Segment Start: Data to examine
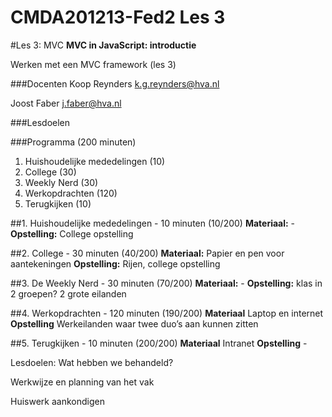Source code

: CMDA201213-Fed2 Les 3
=====================

#Les 3: MVC
**MVC in JavaScript: introductie**

Werken met een MVC framework (les 3) 

###Docenten
Koop Reynders k.g.reynders@hva.nl 

Joost Faber j.faber@hva.nl

###Lesdoelen

###Programma (200 minuten)

1. Huishoudelijke mededelingen (10) 
2. College (30)
3. Weekly Nerd (30) 
4. Werkopdrachten (120)
5. Terugkijken (10) 


##1. Huishoudelijke mededelingen - 10 minuten (10/200)
**Materiaal:** - 
**Opstelling:** College opstelling


##2. College - 30 minuten (40/200)
**Materiaal:** Papier en pen voor aantekeningen
**Opstelling:** Rijen, college opstelling


##3. De Weekly Nerd - 30 minuten (70/200)
**Materiaal:** -
**Opstelling:** klas in 2 groepen? 2 grote eilanden


##4. Werkopdrachten - 120 minuten (190/200)
**Materiaal** Laptop en internet
**Opstelling** Werkeilanden waar twee duo’s aan kunnen zitten



##5. Terugkijken - 10 minuten (200/200)
**Materiaal** Intranet
**Opstelling** - 

Lesdoelen: Wat hebben we behandeld? 

Werkwijze en planning van het vak

Huiswerk aankondigen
Segment End: Data to examine
> [Work to be completed]
Pull out all lines from the listing that contain the string "Huishoudelijke".

> [Solution to the exercise]
1. Huishoudelijke mededelingen (10) 
##1. Huishoudelijke mededelingen - 10 minuten (10/200)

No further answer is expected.